• _The task_
Please write out, exactly, every line of the listing from its first line through the one that includes "ln mean: -1.3732768".

• _Data for this exercise_
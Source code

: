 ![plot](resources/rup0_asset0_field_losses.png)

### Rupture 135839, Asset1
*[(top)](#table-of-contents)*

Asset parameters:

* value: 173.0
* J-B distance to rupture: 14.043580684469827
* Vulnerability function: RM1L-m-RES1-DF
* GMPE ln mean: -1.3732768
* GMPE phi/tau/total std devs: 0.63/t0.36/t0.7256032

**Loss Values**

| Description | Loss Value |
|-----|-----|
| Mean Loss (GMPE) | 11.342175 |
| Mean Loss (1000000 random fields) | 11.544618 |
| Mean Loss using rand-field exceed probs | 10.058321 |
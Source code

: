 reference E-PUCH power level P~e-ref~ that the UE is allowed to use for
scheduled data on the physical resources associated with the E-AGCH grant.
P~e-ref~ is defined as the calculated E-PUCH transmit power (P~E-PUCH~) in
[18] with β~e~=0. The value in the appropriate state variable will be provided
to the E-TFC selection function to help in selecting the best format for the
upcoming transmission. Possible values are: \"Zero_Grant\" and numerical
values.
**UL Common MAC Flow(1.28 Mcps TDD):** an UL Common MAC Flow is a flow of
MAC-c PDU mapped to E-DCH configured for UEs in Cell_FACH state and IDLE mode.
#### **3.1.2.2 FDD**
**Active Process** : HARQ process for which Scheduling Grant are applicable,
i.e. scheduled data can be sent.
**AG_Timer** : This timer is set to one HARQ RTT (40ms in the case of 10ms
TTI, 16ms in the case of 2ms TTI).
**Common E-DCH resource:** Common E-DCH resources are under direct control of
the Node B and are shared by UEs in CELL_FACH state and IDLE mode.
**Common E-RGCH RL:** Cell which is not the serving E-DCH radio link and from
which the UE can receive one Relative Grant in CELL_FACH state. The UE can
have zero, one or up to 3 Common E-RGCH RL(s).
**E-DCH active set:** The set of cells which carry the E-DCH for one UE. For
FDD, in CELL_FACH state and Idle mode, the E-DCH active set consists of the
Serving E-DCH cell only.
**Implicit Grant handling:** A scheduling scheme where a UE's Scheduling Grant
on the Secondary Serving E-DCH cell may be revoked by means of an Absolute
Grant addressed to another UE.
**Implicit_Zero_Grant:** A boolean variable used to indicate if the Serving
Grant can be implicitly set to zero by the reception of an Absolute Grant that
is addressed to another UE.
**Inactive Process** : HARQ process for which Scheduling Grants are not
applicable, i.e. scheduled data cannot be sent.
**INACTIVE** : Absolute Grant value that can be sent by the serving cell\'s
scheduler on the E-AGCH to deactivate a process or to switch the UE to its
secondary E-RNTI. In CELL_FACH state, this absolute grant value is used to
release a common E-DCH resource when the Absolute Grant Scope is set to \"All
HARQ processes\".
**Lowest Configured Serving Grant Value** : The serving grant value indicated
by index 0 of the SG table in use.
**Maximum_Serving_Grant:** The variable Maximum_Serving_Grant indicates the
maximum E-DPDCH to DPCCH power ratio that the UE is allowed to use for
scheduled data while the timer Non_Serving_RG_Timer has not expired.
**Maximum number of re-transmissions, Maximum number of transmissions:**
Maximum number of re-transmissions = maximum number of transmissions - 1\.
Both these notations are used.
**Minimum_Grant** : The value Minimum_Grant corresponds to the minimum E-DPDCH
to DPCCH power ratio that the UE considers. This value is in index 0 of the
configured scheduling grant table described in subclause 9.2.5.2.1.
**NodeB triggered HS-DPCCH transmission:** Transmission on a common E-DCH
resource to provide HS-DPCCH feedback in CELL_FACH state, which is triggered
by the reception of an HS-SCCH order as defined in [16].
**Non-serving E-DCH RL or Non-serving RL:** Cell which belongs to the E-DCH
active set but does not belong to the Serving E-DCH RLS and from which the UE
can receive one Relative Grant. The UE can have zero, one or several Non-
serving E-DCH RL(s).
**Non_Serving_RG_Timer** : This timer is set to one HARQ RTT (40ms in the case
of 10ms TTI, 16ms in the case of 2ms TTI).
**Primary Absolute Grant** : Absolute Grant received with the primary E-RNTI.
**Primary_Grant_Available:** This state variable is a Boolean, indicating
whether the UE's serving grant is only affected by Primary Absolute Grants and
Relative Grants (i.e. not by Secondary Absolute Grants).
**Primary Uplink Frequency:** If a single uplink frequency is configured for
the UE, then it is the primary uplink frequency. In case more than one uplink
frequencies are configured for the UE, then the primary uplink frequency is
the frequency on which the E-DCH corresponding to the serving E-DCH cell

• _Exercise answer_
Source code

: ![plot](resources/rup0_asset0_field_losses.png)

### Rupture 135839, Asset1
*[(top)](#table-of-contents)*

Asset parameters:

* value: 173.0
* J-B distance to rupture: 14.043580684469827
* Vulnerability function: RM1L-m-RES1-DF
* GMPE ln mean: -1.3732768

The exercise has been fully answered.